The Saturn being a bit of a failure, a nightmare to emulate (by virtue of its rather odd and oddball architecture), sporting nice large isos (today it is not so bad on modern connections and storage but back when it was hardly a give it a spin type system) and expensive/rare after the fact means not so many people delve into it. Indeed I have played around a bit with such things but it was mostly as an intellectual exercise to see about moving to a new system, and as the architecture had me curious, so I am not half as versed as I am in some of the other things I have done/am generally seen to play with.
Debuggers for things that are not the PC, and then the sorts of consoles you see a lot around here (so mostly popular Nintendo offerings) tend to be on the weaker side once you get past cheats. You do have a few options, and in some ways it might even be better than the far more popular megadrive/genesis which surprises me somewhat.
Yabause and its forks (UoYabause and Kronos) are probably where I would look, though
http://www.exodusemulator.com/ has a few things as well (never put it through its paces though).
Things will be pretty basic, especially if you are coming from a PC or the likes of the NES and GBA/DS, but should have the essentials covered as far as memory bothering, graphics and register viewers, debugger with at least some of the main breakpoint types and the like.
Hardware documentation is always useful, even more so with architecture as bizarre as the Saturn, and the Saturn does reasonably well here. MAME has some stuff
https://segaretro.org/Saturn_official_documentationhttps://antime.kapsi.fi/sega/docs.htmlhttp://techdocs.exodusemulator.com/Console/SegaSaturn/Documentation.htmlhttp://content.segaxtreme.net/satdev/Tools.html is more for development but some of the tools there will also be of some interest to ROM hackers.
Afraid I lack a good graphics viewer/tile editor suggestion, even more so if the textures are going to be fun. If the usual suspects (tiled2002, tile molester, crystaltile2 and whatever else the kids are using now) don't do it you might have to go with something like tileggd (more of a viewer than an emulator but ever so configurable.
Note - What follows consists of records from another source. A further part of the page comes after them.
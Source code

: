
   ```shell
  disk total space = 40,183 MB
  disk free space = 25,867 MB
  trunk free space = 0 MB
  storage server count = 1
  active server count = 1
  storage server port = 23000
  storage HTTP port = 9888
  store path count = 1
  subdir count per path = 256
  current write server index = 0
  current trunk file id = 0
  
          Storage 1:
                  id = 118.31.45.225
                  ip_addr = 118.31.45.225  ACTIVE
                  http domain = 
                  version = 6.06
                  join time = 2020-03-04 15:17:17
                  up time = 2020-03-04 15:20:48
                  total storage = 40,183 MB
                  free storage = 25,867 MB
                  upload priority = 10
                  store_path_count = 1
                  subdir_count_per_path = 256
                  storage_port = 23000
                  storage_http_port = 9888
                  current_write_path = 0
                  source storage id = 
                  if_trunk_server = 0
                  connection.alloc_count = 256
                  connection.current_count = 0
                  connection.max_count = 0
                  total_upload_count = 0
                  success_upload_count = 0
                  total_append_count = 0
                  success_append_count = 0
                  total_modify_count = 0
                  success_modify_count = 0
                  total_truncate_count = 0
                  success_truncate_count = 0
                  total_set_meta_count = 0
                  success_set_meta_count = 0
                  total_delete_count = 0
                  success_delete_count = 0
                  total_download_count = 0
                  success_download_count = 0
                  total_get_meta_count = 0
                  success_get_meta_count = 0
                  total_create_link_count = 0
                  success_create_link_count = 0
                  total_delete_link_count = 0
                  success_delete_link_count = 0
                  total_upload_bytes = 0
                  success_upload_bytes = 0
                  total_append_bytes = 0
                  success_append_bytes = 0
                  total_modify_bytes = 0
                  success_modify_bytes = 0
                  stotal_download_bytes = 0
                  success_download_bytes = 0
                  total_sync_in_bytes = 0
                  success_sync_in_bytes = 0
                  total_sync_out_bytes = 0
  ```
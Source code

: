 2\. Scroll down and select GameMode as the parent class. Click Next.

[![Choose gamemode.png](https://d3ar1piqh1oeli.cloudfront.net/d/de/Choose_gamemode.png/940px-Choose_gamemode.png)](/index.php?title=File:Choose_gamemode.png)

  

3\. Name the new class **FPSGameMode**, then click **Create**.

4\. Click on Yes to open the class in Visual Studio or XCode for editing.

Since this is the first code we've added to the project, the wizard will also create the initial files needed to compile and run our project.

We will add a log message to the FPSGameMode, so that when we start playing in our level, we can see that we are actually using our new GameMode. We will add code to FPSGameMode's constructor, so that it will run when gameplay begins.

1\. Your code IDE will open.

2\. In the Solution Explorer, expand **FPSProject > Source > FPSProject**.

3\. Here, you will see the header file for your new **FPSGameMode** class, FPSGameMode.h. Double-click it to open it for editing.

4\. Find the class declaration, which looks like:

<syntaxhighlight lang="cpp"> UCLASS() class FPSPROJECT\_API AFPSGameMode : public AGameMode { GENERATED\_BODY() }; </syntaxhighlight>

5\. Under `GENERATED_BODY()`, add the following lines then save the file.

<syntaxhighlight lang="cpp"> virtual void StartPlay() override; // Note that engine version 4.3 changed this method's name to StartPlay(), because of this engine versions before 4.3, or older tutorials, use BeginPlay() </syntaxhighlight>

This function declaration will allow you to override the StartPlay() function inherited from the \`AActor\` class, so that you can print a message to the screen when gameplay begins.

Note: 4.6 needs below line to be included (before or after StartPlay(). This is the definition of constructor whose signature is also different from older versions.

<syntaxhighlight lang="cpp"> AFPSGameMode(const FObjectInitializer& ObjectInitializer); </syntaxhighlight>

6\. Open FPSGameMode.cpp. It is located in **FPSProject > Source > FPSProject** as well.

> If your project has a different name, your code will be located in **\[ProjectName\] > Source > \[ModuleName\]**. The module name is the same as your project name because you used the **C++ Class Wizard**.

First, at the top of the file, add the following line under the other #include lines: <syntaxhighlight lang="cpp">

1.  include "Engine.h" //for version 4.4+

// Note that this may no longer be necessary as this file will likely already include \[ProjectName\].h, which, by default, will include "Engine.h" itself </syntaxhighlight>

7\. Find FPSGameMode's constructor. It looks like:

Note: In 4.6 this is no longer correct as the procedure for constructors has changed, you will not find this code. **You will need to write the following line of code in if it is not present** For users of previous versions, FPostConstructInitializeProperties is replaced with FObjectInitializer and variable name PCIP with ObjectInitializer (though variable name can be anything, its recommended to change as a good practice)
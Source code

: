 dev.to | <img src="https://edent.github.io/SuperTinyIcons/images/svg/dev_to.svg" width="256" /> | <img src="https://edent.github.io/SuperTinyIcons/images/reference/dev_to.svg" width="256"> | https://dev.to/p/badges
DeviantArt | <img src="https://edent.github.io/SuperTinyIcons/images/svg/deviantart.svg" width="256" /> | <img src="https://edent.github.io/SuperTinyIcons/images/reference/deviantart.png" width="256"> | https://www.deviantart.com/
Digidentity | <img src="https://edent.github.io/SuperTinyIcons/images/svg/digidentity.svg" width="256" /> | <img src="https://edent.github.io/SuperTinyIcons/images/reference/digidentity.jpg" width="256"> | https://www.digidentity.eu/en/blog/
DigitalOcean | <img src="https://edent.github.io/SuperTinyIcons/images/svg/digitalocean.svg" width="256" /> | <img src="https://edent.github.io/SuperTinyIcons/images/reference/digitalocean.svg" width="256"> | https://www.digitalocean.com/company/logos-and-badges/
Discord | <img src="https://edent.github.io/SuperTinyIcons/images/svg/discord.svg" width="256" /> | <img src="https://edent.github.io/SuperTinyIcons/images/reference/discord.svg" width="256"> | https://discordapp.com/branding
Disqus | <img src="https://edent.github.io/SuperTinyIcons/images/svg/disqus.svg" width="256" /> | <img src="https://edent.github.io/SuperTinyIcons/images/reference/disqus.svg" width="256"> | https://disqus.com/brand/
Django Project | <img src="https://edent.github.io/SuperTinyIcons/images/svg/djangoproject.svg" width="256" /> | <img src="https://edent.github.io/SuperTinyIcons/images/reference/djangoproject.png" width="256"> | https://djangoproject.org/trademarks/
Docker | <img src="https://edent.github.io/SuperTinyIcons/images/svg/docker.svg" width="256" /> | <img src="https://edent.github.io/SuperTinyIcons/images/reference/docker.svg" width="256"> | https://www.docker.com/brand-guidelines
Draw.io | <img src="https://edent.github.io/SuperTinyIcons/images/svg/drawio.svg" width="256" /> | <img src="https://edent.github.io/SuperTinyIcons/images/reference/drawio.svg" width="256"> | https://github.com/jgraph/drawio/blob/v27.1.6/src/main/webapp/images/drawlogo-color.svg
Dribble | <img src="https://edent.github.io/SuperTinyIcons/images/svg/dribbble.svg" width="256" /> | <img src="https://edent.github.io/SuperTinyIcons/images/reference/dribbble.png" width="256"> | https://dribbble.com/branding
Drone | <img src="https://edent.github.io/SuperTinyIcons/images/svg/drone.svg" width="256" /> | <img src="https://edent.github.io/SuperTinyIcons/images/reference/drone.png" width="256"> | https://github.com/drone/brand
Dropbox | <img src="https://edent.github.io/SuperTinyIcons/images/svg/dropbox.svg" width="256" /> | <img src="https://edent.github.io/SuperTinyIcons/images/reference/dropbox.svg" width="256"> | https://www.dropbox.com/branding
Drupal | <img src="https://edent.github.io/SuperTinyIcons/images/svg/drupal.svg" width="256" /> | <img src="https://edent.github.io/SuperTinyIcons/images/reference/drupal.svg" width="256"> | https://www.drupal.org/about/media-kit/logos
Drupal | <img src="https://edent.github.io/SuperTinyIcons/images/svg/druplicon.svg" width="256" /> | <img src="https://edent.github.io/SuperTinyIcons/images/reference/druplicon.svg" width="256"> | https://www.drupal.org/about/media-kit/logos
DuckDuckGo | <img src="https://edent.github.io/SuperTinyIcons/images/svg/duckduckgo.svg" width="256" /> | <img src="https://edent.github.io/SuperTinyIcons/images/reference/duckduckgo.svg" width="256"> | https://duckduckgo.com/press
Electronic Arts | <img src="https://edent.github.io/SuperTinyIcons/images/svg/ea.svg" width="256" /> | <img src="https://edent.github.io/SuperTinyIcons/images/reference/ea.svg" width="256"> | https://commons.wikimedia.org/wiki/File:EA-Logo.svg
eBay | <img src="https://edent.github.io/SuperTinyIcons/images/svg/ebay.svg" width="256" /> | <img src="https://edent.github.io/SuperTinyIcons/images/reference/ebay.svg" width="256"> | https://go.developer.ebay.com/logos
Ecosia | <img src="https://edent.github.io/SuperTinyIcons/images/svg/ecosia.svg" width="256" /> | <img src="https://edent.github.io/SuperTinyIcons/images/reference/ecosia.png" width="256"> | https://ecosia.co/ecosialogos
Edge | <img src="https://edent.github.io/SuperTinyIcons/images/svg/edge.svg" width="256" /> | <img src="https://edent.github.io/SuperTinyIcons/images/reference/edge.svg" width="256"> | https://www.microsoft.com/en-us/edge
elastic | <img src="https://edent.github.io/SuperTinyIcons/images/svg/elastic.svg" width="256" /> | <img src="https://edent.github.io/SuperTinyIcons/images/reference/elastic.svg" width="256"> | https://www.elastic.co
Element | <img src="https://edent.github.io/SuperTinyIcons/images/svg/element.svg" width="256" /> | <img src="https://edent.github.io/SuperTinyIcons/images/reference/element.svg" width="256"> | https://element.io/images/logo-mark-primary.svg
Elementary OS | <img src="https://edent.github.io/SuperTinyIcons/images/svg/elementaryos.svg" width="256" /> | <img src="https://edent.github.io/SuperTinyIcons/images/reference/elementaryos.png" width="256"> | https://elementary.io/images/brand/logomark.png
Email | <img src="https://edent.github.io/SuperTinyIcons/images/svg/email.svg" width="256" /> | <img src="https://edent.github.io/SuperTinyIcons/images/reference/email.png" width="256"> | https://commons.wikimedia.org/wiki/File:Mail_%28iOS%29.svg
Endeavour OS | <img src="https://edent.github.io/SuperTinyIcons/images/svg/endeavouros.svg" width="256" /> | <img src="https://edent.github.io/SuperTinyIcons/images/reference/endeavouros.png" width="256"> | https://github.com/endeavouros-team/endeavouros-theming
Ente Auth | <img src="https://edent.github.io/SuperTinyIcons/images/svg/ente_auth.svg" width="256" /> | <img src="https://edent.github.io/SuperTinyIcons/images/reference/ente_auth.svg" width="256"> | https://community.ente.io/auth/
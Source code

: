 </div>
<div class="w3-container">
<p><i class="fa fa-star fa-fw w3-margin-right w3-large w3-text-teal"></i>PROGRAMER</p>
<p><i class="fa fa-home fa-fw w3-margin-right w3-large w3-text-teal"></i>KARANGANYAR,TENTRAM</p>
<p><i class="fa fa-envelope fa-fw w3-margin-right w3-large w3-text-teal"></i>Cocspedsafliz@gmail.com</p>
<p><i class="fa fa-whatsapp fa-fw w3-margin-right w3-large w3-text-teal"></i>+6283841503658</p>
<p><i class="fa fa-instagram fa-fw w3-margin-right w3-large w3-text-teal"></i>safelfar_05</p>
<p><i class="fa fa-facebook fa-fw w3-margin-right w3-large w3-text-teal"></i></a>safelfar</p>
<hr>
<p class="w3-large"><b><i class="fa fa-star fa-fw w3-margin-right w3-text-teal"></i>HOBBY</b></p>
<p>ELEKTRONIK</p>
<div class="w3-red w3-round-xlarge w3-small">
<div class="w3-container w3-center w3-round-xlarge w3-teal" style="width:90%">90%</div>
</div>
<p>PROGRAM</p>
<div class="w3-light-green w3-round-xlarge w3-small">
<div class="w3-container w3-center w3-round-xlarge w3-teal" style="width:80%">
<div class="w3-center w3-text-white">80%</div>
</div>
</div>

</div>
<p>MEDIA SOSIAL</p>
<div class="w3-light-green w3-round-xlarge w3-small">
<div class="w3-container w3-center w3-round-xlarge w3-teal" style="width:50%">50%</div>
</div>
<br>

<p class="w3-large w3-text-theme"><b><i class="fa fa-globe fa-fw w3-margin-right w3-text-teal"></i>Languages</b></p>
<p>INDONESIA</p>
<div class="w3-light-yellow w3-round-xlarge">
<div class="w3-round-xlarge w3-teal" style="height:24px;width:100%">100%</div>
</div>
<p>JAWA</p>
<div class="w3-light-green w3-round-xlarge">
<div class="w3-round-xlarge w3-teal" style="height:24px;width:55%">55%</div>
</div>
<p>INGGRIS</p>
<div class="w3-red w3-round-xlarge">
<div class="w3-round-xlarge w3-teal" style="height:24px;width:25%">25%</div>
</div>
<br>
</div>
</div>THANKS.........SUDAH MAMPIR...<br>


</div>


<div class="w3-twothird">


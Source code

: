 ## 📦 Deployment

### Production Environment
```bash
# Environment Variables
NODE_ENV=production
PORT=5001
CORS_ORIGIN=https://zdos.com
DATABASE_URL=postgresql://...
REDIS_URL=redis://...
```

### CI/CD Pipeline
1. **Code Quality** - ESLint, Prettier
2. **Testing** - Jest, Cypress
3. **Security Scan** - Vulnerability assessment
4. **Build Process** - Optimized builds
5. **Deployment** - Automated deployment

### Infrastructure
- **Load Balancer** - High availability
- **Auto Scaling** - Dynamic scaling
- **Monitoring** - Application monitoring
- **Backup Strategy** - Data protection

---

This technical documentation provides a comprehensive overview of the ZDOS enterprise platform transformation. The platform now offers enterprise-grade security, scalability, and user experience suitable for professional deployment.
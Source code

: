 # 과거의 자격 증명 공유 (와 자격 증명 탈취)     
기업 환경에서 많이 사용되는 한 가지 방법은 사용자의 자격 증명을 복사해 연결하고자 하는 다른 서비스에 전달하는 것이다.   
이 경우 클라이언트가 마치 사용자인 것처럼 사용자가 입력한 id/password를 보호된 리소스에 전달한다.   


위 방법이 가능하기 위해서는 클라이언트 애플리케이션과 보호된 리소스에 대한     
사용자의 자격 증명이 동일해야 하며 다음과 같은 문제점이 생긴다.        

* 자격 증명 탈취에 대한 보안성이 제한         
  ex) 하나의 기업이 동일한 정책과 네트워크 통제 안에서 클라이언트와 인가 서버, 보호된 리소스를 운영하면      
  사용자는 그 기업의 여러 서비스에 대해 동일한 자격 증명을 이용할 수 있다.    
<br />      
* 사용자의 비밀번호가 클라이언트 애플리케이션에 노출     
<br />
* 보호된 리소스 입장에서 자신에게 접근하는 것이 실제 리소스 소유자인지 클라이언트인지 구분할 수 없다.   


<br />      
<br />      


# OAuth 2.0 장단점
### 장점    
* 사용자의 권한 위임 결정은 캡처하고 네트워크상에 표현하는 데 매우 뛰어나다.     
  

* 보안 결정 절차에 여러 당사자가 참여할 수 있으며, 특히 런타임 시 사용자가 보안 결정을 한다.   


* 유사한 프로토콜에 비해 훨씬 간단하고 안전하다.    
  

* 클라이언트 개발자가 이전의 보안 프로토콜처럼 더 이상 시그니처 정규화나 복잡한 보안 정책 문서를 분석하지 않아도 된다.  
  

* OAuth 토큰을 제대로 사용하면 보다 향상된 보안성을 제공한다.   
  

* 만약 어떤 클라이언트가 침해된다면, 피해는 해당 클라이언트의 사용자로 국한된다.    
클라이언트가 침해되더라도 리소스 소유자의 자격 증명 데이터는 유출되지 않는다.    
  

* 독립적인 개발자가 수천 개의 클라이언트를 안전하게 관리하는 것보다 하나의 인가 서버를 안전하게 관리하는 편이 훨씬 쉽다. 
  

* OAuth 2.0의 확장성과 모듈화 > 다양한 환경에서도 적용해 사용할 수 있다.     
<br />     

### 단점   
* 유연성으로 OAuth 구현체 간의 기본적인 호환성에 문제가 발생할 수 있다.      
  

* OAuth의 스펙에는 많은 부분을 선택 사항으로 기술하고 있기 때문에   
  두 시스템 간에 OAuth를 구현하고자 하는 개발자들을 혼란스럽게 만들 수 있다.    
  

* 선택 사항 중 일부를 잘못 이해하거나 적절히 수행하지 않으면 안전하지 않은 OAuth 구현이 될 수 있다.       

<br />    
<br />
Beyond that a table is a table, data generally gets represented however the devs decided was a good plan that afternoon (though maybe with a nod to things now being 32 bit and there being some memory to play with) and there will be any number of things to make you say what were they thinking? I don't know how prevalent compression is (for early CDs it tended to be more of a method to get around slow reads than gain extra storage if it was used) as a general concept but it is fast enough to handle more than the basics seen on older systems.